- **Assignment**:
Of all the lines in the records below, copy only those that contain the string "hardware".

Task data Block Start

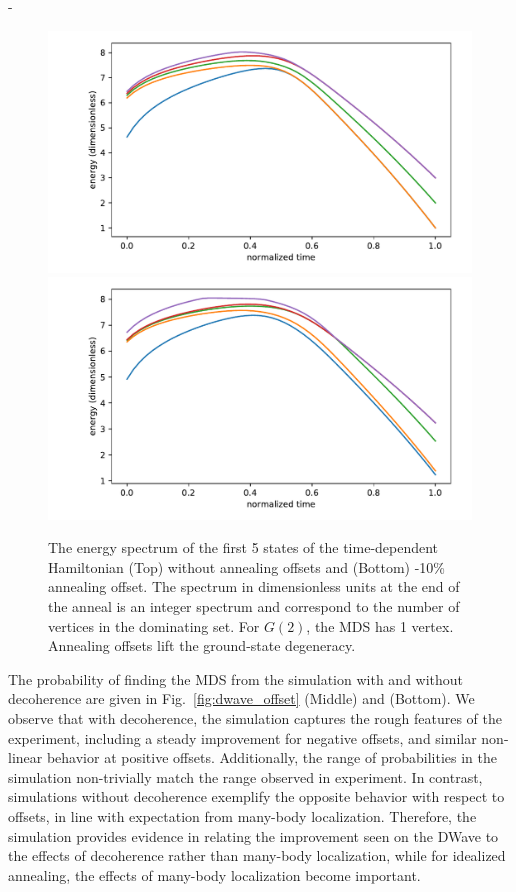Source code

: -\documentclass[prd,twocolumn,tightenlines,preprintnumbers,showpacs,superscriptaddress,notitlepage,nofootinbib,eqsecnum,floatfix,longbibliography]{revtex4}
\begin{document}
\begin{figure}
    \centering
    \includegraphics[width=\columnwidth]{./figures/spectrum.pdf}
    \includegraphics[width=\columnwidth]{./figures/spectrum_offset.pdf}
    \caption{The energy spectrum of the first 5 states of the time-dependent Hamiltonian (Top) without annealing offsets and (Bottom) -10\% annealing offset.
The spectrum in dimensionless units at the end of the anneal is an integer spectrum and correspond to the number of vertices in the dominating set.
For $G(2)$, the MDS has 1 vertex.
Annealing offsets lift the ground-state degeneracy.}
    \label{fig:spectrum}
\end{figure}

The probability of finding the MDS from the simulation with and without decoherence are given in Fig.~\ref{fig:dwave_offset} (Middle) and (Bottom).
We observe that with decoherence, the simulation captures the rough features of the experiment, including a steady improvement for negative offsets, and similar non-linear behavior at positive offsets.
Additionally, the range of probabilities in the simulation non-trivially match the range observed in experiment.
In contrast, simulations without decoherence exemplify the opposite behavior with respect to offsets, in line with expectation from many-body localization.
Therefore, the simulation provides evidence in relating the improvement seen on the DWave to the effects of decoherence rather than many-body localization, while for idealized annealing, the effects of many-body localization become important.
\end{document}
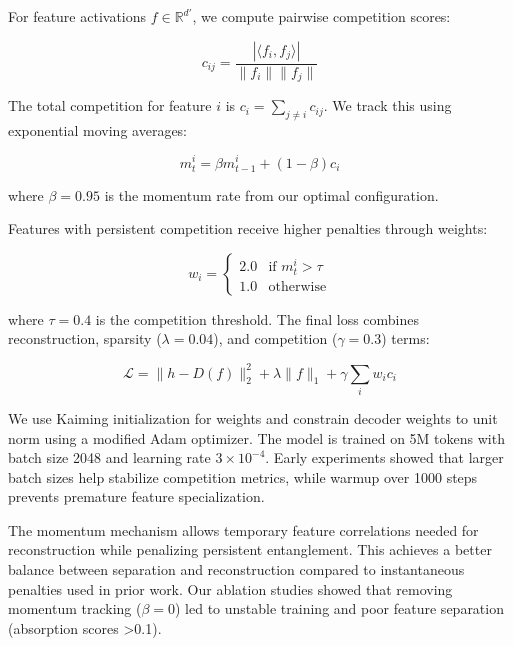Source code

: \documentclass{article} %
\begin{document}
For feature activations $f \in \mathbb{R}^{d'}$, we compute pairwise competition scores:

\begin{equation}
c_{ij} = \frac{|\langle f_i, f_j \rangle|}{\|f_i\|\|f_j\|}
\end{equation}

The total competition for feature $i$ is $c_i = \sum_{j \neq i} c_{ij}$. We track this using exponential moving averages:

\begin{equation}
m_t^i = \beta m_{t-1}^i + (1-\beta)c_i
\end{equation}

where $\beta=0.95$ is the momentum rate from our optimal configuration.

Features with persistent competition receive higher penalties through weights:

\begin{equation}
w_i = \begin{cases}
2.0 & \text{if } m_t^i > \tau \\
1.0 & \text{otherwise}
\end{cases}
\end{equation}

where $\tau=0.4$ is the competition threshold. The final loss combines reconstruction, sparsity ($\lambda=0.04$), and competition ($\gamma=0.3$) terms:

\begin{equation}
\mathcal{L} = \|h - D(f)\|_2^2 + \lambda\|f\|_1 + \gamma\sum_i w_i c_i
\end{equation}

We use Kaiming initialization for weights and constrain decoder weights to unit norm using a modified Adam optimizer. The model is trained on 5M tokens with batch size 2048 and learning rate $3\times10^{-4}$. Early experiments showed that larger batch sizes help stabilize competition metrics, while warmup over 1000 steps prevents premature feature specialization.

The momentum mechanism allows temporary feature correlations needed for reconstruction while penalizing persistent entanglement. This achieves a better balance between separation and reconstruction compared to instantaneous penalties used in prior work. Our ablation studies showed that removing momentum tracking ($\beta=0$) led to unstable training and poor feature separation (absorption scores >0.1).
\end{document}
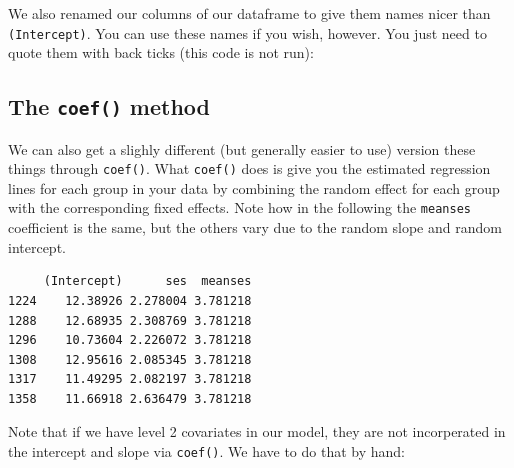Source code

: \documentclass[
  letterpaper,
  DIV=11,
  numbers=noendperiod]{scrreprt}
\newenvironment{Shaded}{}{}
\newcommand{\AttributeTok}[1]{\textcolor[rgb]{0.49,0.56,0.16}{#1}}
\newcommand{\FunctionTok}[1]{\textcolor[rgb]{0.02,0.16,0.49}{#1}}
\newcommand{\NormalTok}[1]{#1}
\newcommand{\OtherTok}[1]{\textcolor[rgb]{0.00,0.44,0.13}{#1}}
\newcommand{\SpecialCharTok}[1]{\textcolor[rgb]{0.25,0.44,0.63}{#1}}
\newcommand{\StringTok}[1]{\textcolor[rgb]{0.25,0.44,0.63}{#1}}
\begin{document}
We also renamed our columns of our dataframe to give them names nicer
than \texttt{(Intercept)}. You can use these names if you wish, however.
You just need to quote them with back ticks (this code is not run):

\begin{Shaded}
\end{Shaded}

\subsection{\texorpdfstring{The \texttt{coef()}
method}{The coef() method}}\label{the-coef-method}

We can also get a slighly different (but generally easier to use)
version these things through \texttt{coef()}. What \texttt{coef()} does
is give you the estimated regression lines for each group in your data
by combining the random effect for each group with the corresponding
fixed effects. Note how in the following the \texttt{meanses}
coefficient is the same, but the others vary due to the random slope and
random intercept.

\begin{Shaded}
\end{Shaded}

\begin{verbatim}
     (Intercept)      ses  meanses
1224    12.38926 2.278004 3.781218
1288    12.68935 2.308769 3.781218
1296    10.73604 2.226072 3.781218
1308    12.95616 2.085345 3.781218
1317    11.49295 2.082197 3.781218
1358    11.66918 2.636479 3.781218
\end{verbatim}

Note that if we have level 2 covariates in our model, they are not
incorperated in the intercept and slope via \texttt{coef()}. We have to
do that by hand:
\end{document}
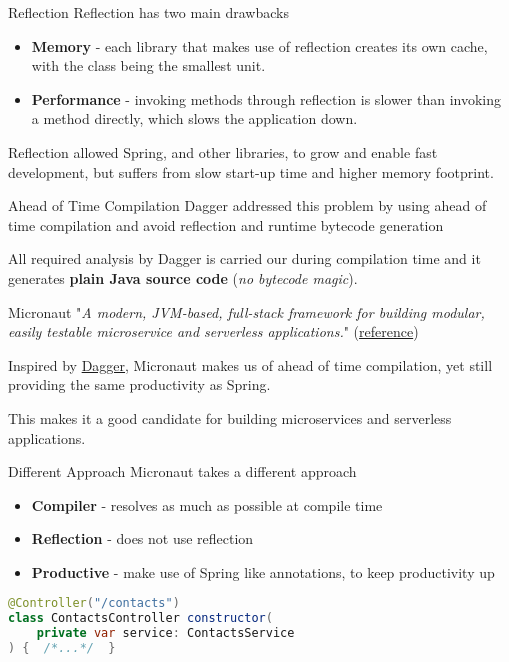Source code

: \documentclass{beamer}
\begin{document}
  \begin{frame}[t]{Reflection}
    Reflection has two main drawbacks
    \begin{itemize}
      \item \textbf{Memory} - each library that makes use of reflection creates its own cache, with the class being the smallest unit.
      \item \textbf{Performance} - invoking methods through reflection is slower than invoking a method directly, which slows the application down.
    \end{itemize}

    \vspace{16pt}
    Reflection allowed Spring, and other libraries, to grow and enable fast development, but suffers from slow start-up time and higher memory footprint.
  \end{frame}


  \begin{frame}[t]{Ahead of Time Compilation}
    Dagger addressed this problem by using ahead of time compilation and avoid reflection and runtime bytecode generation

    All required analysis by Dagger is carried our during compilation time and it generates \textbf{plain Java source code} (\textit{no bytecode magic}).
  \end{frame}


  \begin{frame}[t]{Micronaut}
    "\textit{A modern, JVM-based, full-stack framework for building modular, easily testable microservice and serverless applications.}"  (\href{https://micronaut.io/}{reference})

    Inspired by \href{https://github.com/google/dagger}{Dagger}, Micronaut makes us of ahead of time compilation, yet still providing the same productivity as Spring.

    This makes it a good candidate for building microservices and serverless applications.
  \end{frame}


  \begin{frame}[t,fragile]{Different Approach}
    Micronaut takes a different approach
    
    \begin{itemize}
      \item \textbf{Compiler} - resolves as much as possible at compile time
      \item \textbf{Reflection} - does not use reflection
      \item \textbf{Productive} - make use of Spring like annotations, to keep productivity up
    \end{itemize}

    \vspace{16pt}
    \begin{lstlisting}[language=Java, backgroundcolor = \color{green!5}]
@Controller("/contacts")
class ContactsController constructor(
    private var service: ContactsService
) {  /*...*/  }
    \end{lstlisting}

  \end{frame}
\end{document}
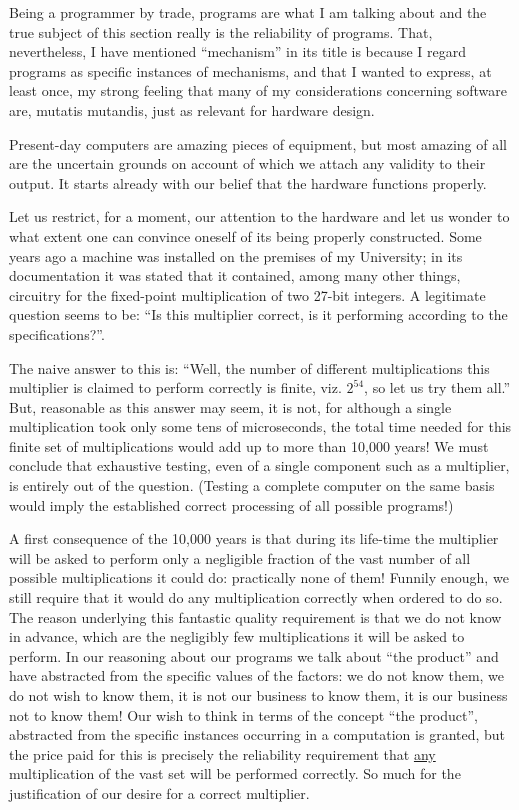Being a programmer by trade, programs are what I am talking about
and the true subject of this section really is the reliability of
programs. That, nevertheless, I have mentioned ``mechanism'' in its
title is because I regard programs as specific instances of
mechanisms, and that I wanted to express, at least once, my strong
feeling that many of my considerations concerning software are,
mutatis mutandis, just as relevant for hardware design.

Present-day computers are amazing pieces of equipment, but most
amazing of all are the uncertain grounds on account of which we
attach any validity to their output. It starts already with our
belief that the hardware functions properly.

Let us restrict, for a moment, our attention to the hardware and
let us wonder to what extent one can convince oneself of its being
properly constructed. Some years ago a machine was installed on the
premises of my University; in its documentation it was stated that
it contained, among many other things, circuitry for the fixed-point
multiplication of two 27-bit integers. A legitimate question seems to
be: ``Is this multiplier correct, is it performing according to the
specifications?''.

The naive answer to this is: ``Well, the number of different
multiplications this multiplier is claimed to perform correctly is
finite, viz. $2^{54}$, so let us try them all.'' But, reasonable as
this answer may seem, it is not, for although a single multiplication
took only some tens of microseconds, the total time needed for this
finite set of multiplications would add up to more than 10,000 years!
We must conclude that exhaustive testing, even of a single component
such as a multiplier, is entirely out of the question. (Testing a
complete computer on the same basis would imply the established
correct processing of all possible programs!)

A first consequence of the 10,000 years is that during its life-time
the multiplier will be asked to perform only a negligible fraction of
the vast number of all possible multiplications it could do: practically
none of them! Funnily enough, we still require that it would do any
multiplication correctly when ordered to do so. The reason underlying
this fantastic quality requirement is that we do not know in advance,
which are the negligibly few multiplications it will be asked to perform.
In our reasoning about our programs we talk about ``the product'' and have
abstracted from the specific values of the factors: we do not know them,
we do not wish to know them, it is not our business to know them, it is
our business not to know them! Our wish to think in terms of the concept
``the product'', abstracted from the specific instances occurring in a
computation is granted, but the price paid for this is precisely the
reliability requirement that \underline{any} multiplication of the vast
set will be performed correctly. So much for the justification of our
desire for a correct multiplier.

Task data Block End

- **Solution below**:
mutatis mutandis, just as relevant for hardware design.
belief that the hardware functions properly.
Let us restrict, for a moment, our attention to the hardware and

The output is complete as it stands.